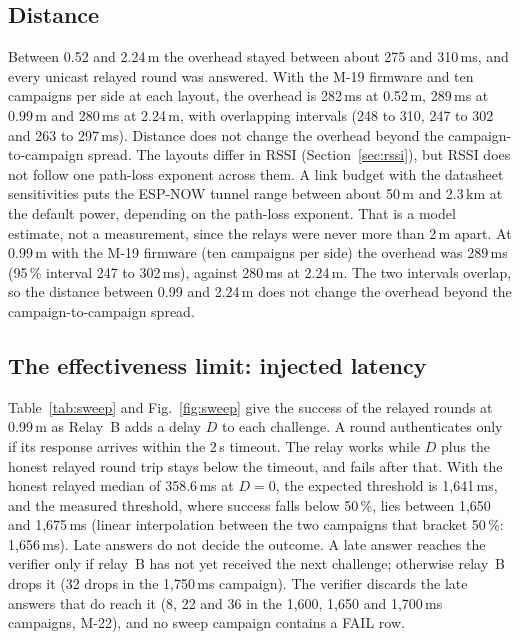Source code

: \documentclass{ieeeaccess}
\begin{document}
\subsection{Distance}

Between 0.52 and 2.24\,m the overhead stayed between about 275 and 310\,ms, and every unicast relayed round was answered. With the M-19 firmware and ten campaigns per side at each layout, the overhead is 282\,ms at 0.52\,m, 289\,ms at 0.99\,m and 280\,ms at 2.24\,m, with overlapping intervals (248 to 310, 247 to 302 and 263 to 297\,ms). Distance does not change the overhead beyond the campaign-to-campaign spread. The layouts differ in RSSI (Section~\ref{sec:rssi}), but RSSI does not follow one path-loss exponent across them. A link budget with the datasheet sensitivities puts the ESP-NOW tunnel range between about 50\,m and 2.3\,km at the default power, depending on the path-loss exponent. That is a model estimate, not a measurement, since the relays were never more than 2\,m apart. At 0.99\,m with the M-19 firmware (ten campaigns per side) the overhead was 289\,ms (95\,\% interval 247 to 302\,ms), against 280\,ms at 2.24\,m. The two intervals overlap, so the distance between 0.99 and 2.24\,m does not change the overhead beyond the campaign-to-campaign spread.

\subsection{The effectiveness limit: injected latency}
\label{sec:sweep}

Table~\ref{tab:sweep} and Fig.~\ref{fig:sweep} give the success of the relayed rounds at 0.99\,m as Relay~B adds a delay $D$ to each challenge. A round authenticates only if its response arrives within the 2\,s timeout. The relay works while $D$ plus the honest relayed round trip stays below the timeout, and fails after that. With the honest relayed median of 358.6\,ms at $D=0$, the expected threshold is 1,641\,ms, and the measured threshold, where success falls below 50\,\%, lies between 1,650 and 1,675\,ms (linear interpolation between the two campaigns that bracket 50\,\%: 1,656\,ms). Late answers do not decide the outcome. A late answer reaches the verifier only if relay~B has not yet received the next challenge; otherwise relay~B drops it (32 drops in the 1,750\,ms campaign). The verifier discards the late answers that do reach it (8, 22 and 36 in the 1,600, 1,650 and 1,700\,ms campaigns, M-22), and no sweep campaign contains a FAIL row.
\end{document}
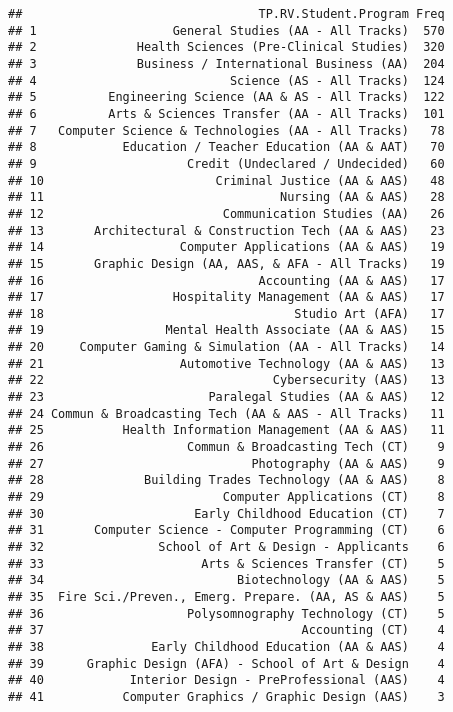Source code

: \documentclass[]{article}
\begin{document}
\begin{verbatim}
##                                 TP.RV.Student.Program Freq
## 1                   General Studies (AA - All Tracks)  570
## 2              Health Sciences (Pre-Clinical Studies)  320
## 3              Business / International Business (AA)  204
## 4                           Science (AS - All Tracks)  124
## 5          Engineering Science (AA & AS - All Tracks)  122
## 6          Arts & Sciences Transfer (AA - All Tracks)  101
## 7   Computer Science & Technologies (AA - All Tracks)   78
## 8            Education / Teacher Education (AA & AAT)   70
## 9                     Credit (Undeclared / Undecided)   60
## 10                        Criminal Justice (AA & AAS)   48
## 11                                 Nursing (AA & AAS)   28
## 12                         Communication Studies (AA)   26
## 13       Architectural & Construction Tech (AA & AAS)   23
## 14                   Computer Applications (AA & AAS)   19
## 15       Graphic Design (AA, AAS, & AFA - All Tracks)   19
## 16                              Accounting (AA & AAS)   17
## 17                  Hospitality Management (AA & AAS)   17
## 18                                   Studio Art (AFA)   17
## 19                 Mental Health Associate (AA & AAS)   15
## 20     Computer Gaming & Simulation (AA - All Tracks)   14
## 21                   Automotive Technology (AA & AAS)   13
## 22                                Cybersecurity (AAS)   13
## 23                       Paralegal Studies (AA & AAS)   12
## 24 Commun & Broadcasting Tech (AA & AAS - All Tracks)   11
## 25           Health Information Management (AA & AAS)   11
## 26                    Commun & Broadcasting Tech (CT)    9
## 27                             Photography (AA & AAS)    9
## 28              Building Trades Technology (AA & AAS)    8
## 29                         Computer Applications (CT)    8
## 30                     Early Childhood Education (CT)    7
## 31       Computer Science - Computer Programming (CT)    6
## 32                School of Art & Design - Applicants    6
## 33                      Arts & Sciences Transfer (CT)    5
## 34                           Biotechnology (AA & AAS)    5
## 35  Fire Sci./Preven., Emerg. Prepare. (AA, AS & AAS)    5
## 36                    Polysomnography Technology (CT)    5
## 37                                    Accounting (CT)    4
## 38               Early Childhood Education (AA & AAS)    4
## 39      Graphic Design (AFA) - School of Art & Design    4
## 40            Interior Design - PreProfessional (AAS)    4
## 41           Computer Graphics / Graphic Design (AAS)    3

\end{verbatim}
\end{document}
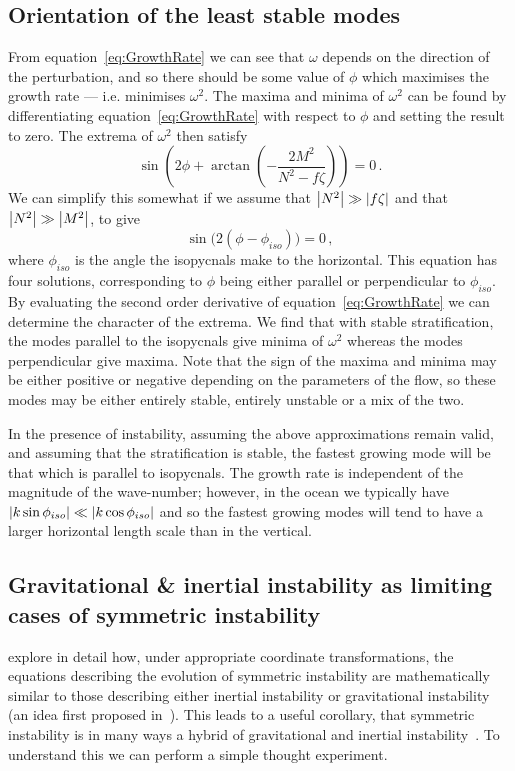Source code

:     \subsection{Orientation of the least stable modes}
    From equation~\ref{eq:GrowthRate} we can see that $\omega$ depends on the direction of the perturbation, and so there should be some value of $\phi$ which maximises the growth rate --- i.e. minimises $\omega^2$. The maxima and minima of $\omega^2$ can be found by differentiating equation~\ref{eq:GrowthRate} with respect to $\phi$ and setting the result to zero. The extrema of $\omega^2$ then satisfy
    \begin{equation}
        \sin(2 \phi + \arctan(-\frac{2M^2}{N^2 - f \zeta})) = 0 \, .
    \end{equation}
    We can simplify this somewhat if we assume that $\abs{N^2} \gg \abs{f \zeta}$ and that $\abs{N^2} \gg \abs{M^2}$, to give
    \begin{equation}
        \label{eq:UnstableDirections}
        \sin\big(2(\phi - \phi_{iso})\big) = 0 \, ,
    \end{equation}
    where $\phi_{iso}$ is the angle the isopycnals make to the horizontal. This equation has four solutions, corresponding to $\phi$ being either parallel or perpendicular to $\phi_{iso}$. By evaluating the second order derivative of equation~\ref{eq:GrowthRate} we can determine the character of the extrema. We find that with stable stratification, the modes parallel to the isopycnals give minima of $\omega^2$ whereas the modes perpendicular give maxima. Note that the sign of the maxima and minima may be either positive or negative depending on the parameters of the flow, so these modes may be either entirely stable, entirely unstable or a mix of the two.

    In the presence of instability, assuming the above approximations remain valid, and assuming that the stratification is stable, the fastest growing mode will be that which is parallel to isopycnals. The growth rate is independent of the magnitude of the wave-number; however, in the ocean we typically have $\abs{k \sin\phi_{iso}} \ll \abs{k \cos\phi_{iso}}$ and so the fastest growing modes will tend to have a larger horizontal length scale than in the vertical.

    \subsection{Gravitational \& inertial instability as limiting cases of symmetric instability}
    \citet{Xu1985} explore in detail how, under appropriate coordinate transformations, the equations describing the evolution of symmetric instability are mathematically similar to those describing either inertial instability or gravitational instability (an idea first proposed in~\citet{Hoskins1974}). This leads to a useful corollary, that symmetric instability is in many ways a hybrid of gravitational and inertial instability~\citep[e.g.][]{Haine1998}. To understand this we can perform a simple thought experiment.

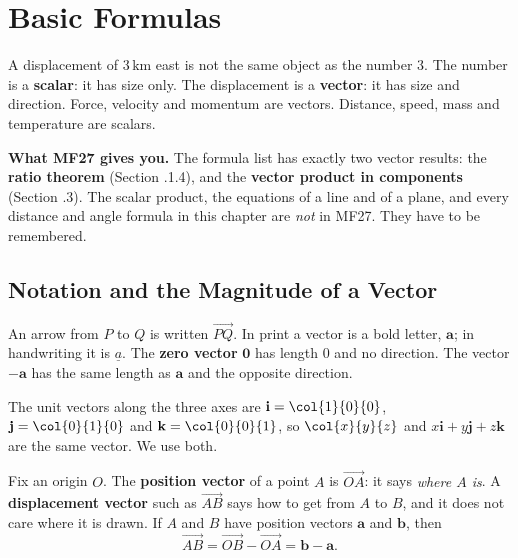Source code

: \clearpage
\section{Basic Formulas}
A displacement of $3\,\mathrm{km}$ east is not the same object as the number $3$. The number is a \textbf{scalar}: it has size only. The displacement is a \textbf{vector}: it has size and direction. Force, velocity and momentum are vectors. Distance, speed, mass and temperature are scalars.

\begin{info}
\textbf{What MF27 gives you.} The formula list has exactly two vector results: the \textbf{ratio theorem} (Section \chapnum.1.4), and the \textbf{vector product in components} (Section \chapnum.3). The scalar product, the equations of a line and of a plane, and every distance and angle formula in this chapter are \emph{not} in MF27. They have to be remembered.
\end{info}

\subsection{Notation and the Magnitude of a Vector}
An arrow from $P$ to $Q$ is written $\overrightarrow{PQ}$. In print a vector is a bold letter, $\mathbf{a}$; in handwriting it is $\underline{a}$. The \textbf{zero vector} $\mathbf{0}$ has length $0$ and no direction. The vector $-\mathbf{a}$ has the same length as $\mathbf{a}$ and the opposite direction.

The unit vectors along the three axes are $\mathbf{i} = \col{1}{0}{0}$, \ $\mathbf{j} = \col{0}{1}{0}$ and $\mathbf{k} = \col{0}{0}{1}$, so $\col{x}{y}{z}$ and $x\mathbf{i} + y\mathbf{j} + z\mathbf{k}$ are the same vector. We use both.

Fix an origin $O$. The \textbf{position vector} of a point $A$ is $\overrightarrow{OA}$: it says \emph{where $A$ is}. A \textbf{displacement vector} such as $\overrightarrow{AB}$ says how to get from $A$ to $B$, and it does not care where it is drawn. If $A$ and $B$ have position vectors $\mathbf{a}$ and $\mathbf{b}$, then
\[
\overrightarrow{AB} = \overrightarrow{OB} - \overrightarrow{OA} = \mathbf{b} - \mathbf{a}.
\]

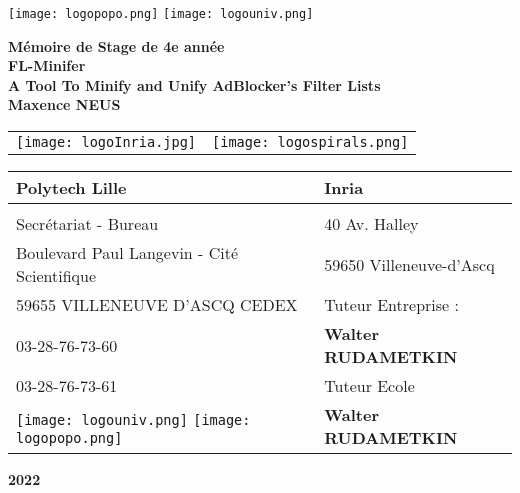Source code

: \documentclass[oneside,a4paper,12pt]{article}
\begin{document}
	\begin{titlepage}
		\texttt{[image: logopopo.png]}
		\hspace*{\fill}
		\texttt{[image: logouniv.png]}
		
		\begin{center}
			\vspace{1cm}
			\textbf{Mémoire de Stage de 4e année}\\
			\vspace{1cm}
			\textbf{\LARGE FL-Minifer}\\
			\textbf{\large A Tool To Minify and Unify AdBlocker’s Filter Lists}\\
			\vspace{1cm}
			\textbf{Maxence NEUS}\\
			\vspace{1cm}
			\begin{tabular}{ c c }
				\texttt{[image: logoInria.jpg]} & \texttt{[image: logospirals.png]}\\
			\end{tabular}

			\vspace{2cm}

			\begin{tabular}{ m{6cm} | m{6cm} }
				\textbf{Polytech Lille} & \textbf{Inria} \\
				\hline
				& \\
				Secrétariat - Bureau & 40 Av. Halley \\
				Boulevard Paul Langevin - Cité Scientifique & 59650 Villeneuve-d'Ascq \\
				59655 VILLENEUVE D’ASCQ CEDEX & Tuteur Entreprise : \\
				03-28-76-73-60 & \textbf{Walter RUDAMETKIN} \\
				03-28-76-73-61 & Tuteur Ecole \\
				\texttt{[image: logouniv.png]} \texttt{[image: logopopo.png]} & \textbf{Walter RUDAMETKIN} \\
				
			\end{tabular}
			
			\vspace{\fill}
			\textbf{2022}\\
		\end{center}
	\end{titlepage}
\end{document}
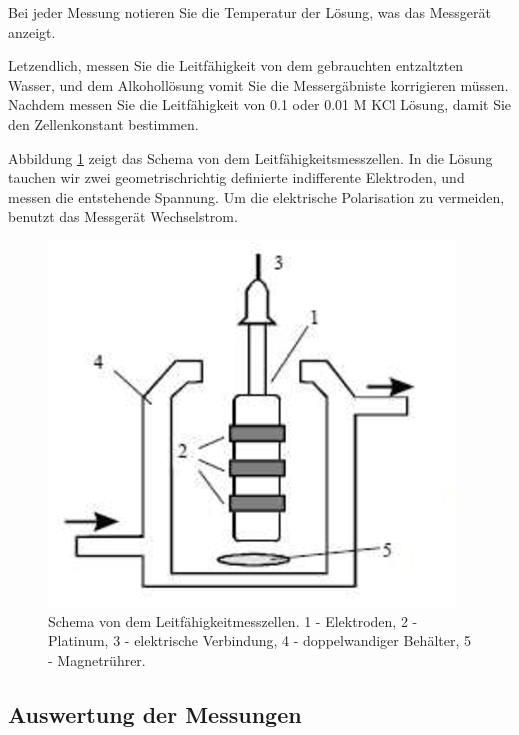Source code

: Bei jeder Messung notieren Sie die Temperatur der Lösung, was das Messgerät anzeigt.

Letzendlich, messen Sie die Leitfähigkeit von dem gebrauchten entzaltzten Wasser, und dem Alkohollösung vomit Sie die Messergäbniste korrigieren müssen.
Nachdem messen Sie die Leitfähigkeit von 0.1 oder 0.01 M KCl Lösung, damit Sie den Zellenkonstant bestimmen.

Abbildung \ref{fig:vez} zeigt das Schema von dem Leitfähigkeitsmesszellen.
In die Lösung tauchen wir zwei geometrischrichtig definierte indifferente Elektroden, und messen die entstehende Spannung. 
Um die elektrische Polarisation zu vermeiden, benutzt das Messgerät Wechselstrom. 

\begin{figure}
\centering
\includegraphics{fig/cond.eps}
\caption{Schema von dem Leitfähigkeitmesszellen. 1 - Elektroden, 2 - Platinum, 3 - elektrische Verbindung, 4 - doppelwandiger Behälter, 5 - Magnetrührer.}
\label{fig:vez}
\end{figure}

\subsection{Auswertung der Messungen}

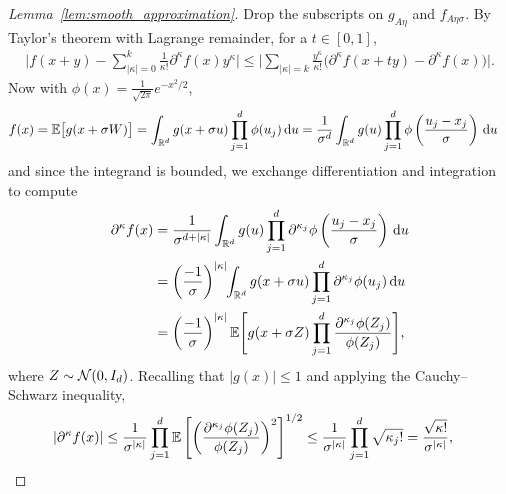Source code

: \begin{proof}[Lemma~\ref{lem:smooth_approximation}]
  Drop the subscripts on $g_{A\eta}$ and $f_{A \eta \sigma}$.
  By Taylor's theorem with Lagrange remainder, for a $t \in [0,1]$,
  \begin{align*}
    \Bigg|
    f(x + y)
    - \sum_{|\kappa|=0}^{k}
    \frac{1}{\kappa!}
    \partial^{\kappa} f(x)
    y^\kappa
    \Bigg|
    \leq
    \Bigg|
    \sum_{|\kappa|=k}
    \frac{y^\kappa}{\kappa!}
    \big(
      \partial^{\kappa} f(x + t y)
      - \partial^{\kappa} f(x)
    \big)
    \Bigg|.
  \end{align*}
  Now with $\phi(x) = \frac{1}{\sqrt{2 \pi}} e^{-x^2/2}$,
  \begin{align*}
    f(x)
    &=
    \mathbb{E}\big[g(x + \sigma W) \big]
    =
    \int_{\mathbb{R}^d}
    g(x + \sigma u)
    \prod_{j=1}^{d}
    \phi(u_j)
    \,\mathrm{d}u
    =
    \frac{1}{\sigma^d}
    \int_{\mathbb{R}^d}
    g(u)
    \prod_{j=1}^{d}
    \phi \left( \frac{u_j-x_j}{\sigma} \right)
    \,\mathrm{d}u
  \end{align*}
  and since the integrand is bounded, we exchange differentiation and
  integration to compute
  \begin{align}
    \nonumber
    \partial^\kappa
    f(x)
    &=
    \frac{1}{\sigma^{d+|\kappa|}}
    \int_{\mathbb{R}^d}
    g(u)
    \prod_{j=1}^{d}
    \partial^{\kappa_j}
    \phi \left( \frac{u_j-x_j}{\sigma} \right)
    \,\mathrm{d}u \\
    \nonumber
    &=
    \left( \frac{-1}{\sigma} \right)^{|\kappa|}
    \hspace*{-1mm}
    \int_{\mathbb{R}^d}
    g(x + \sigma u)
    \prod_{j=1}^{d}
    \partial^{\kappa_j}
    \phi(u_j)
    \,\mathrm{d}u \\
    \label{eq:smoothing_derivative}
    &=
    \left( \frac{-1}{\sigma} \right)^{|\kappa|}
    \mathbb{E} \Bigg[
      g(x + \sigma Z)
      \prod_{j=1}^{d}
      \frac{\partial^{\kappa_j}\phi(Z_j)}{\phi(Z_j)}
    \Bigg],
  \end{align}
  where $Z \sim \mathcal{N}(0, I_d)$.
  Recalling that $|g(x)| \leq 1$ and applying the Cauchy--Schwarz inequality,
  \begin{align*}
    \left|
    \partial^\kappa
    f(x)
    \right|
    &\leq
    \frac{1}{\sigma^{|\kappa|}}
    \prod_{j=1}^{d}
    \mathbb{E} \left[
      \left(
        \frac{\partial^{\kappa_j}\phi(Z_j)}{\phi(Z_j)}
      \right)^2
    \right]^{1/2}
    \leq
    \frac{1}{\sigma^{|\kappa|}}
    \prod_{j=1}^{d}
    \sqrt{\kappa_j!}
    =
    \frac{\sqrt{\kappa!}}{\sigma^{|\kappa|}},
  \end{align*}

\end{proof}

Exercise requirements: Copy whichever lines in the listing above contain the word "vectors".

Task result:
A displacement of $3\,\mathrm{km}$ east is not the same object as the number $3$. The number is a \textbf{scalar}: it has size only. The displacement is a \textbf{vector}: it has size and direction. Force, velocity and momentum are vectors. Distance, speed, mass and temperature are scalars.
The unit vectors along the three axes are $\mathbf{i} = \col{1}{0}{0}$, \ $\mathbf{j} = \col{0}{1}{0}$ and $\mathbf{k} = \col{0}{0}{1}$, so $\col{x}{y}{z}$ and $x\mathbf{i} + y\mathbf{j} + z\mathbf{k}$ are the same vector. We use both.
Fix an origin $O$. The \textbf{position vector} of a point $A$ is $\overrightarrow{OA}$: it says \emph{where $A$ is}. A \textbf{displacement vector} such as $\overrightarrow{AB}$ says how to get from $A$ to $B$, and it does not care where it is drawn. If $A$ and $B$ have position vectors $\mathbf{a}$ and $\mathbf{b}$, then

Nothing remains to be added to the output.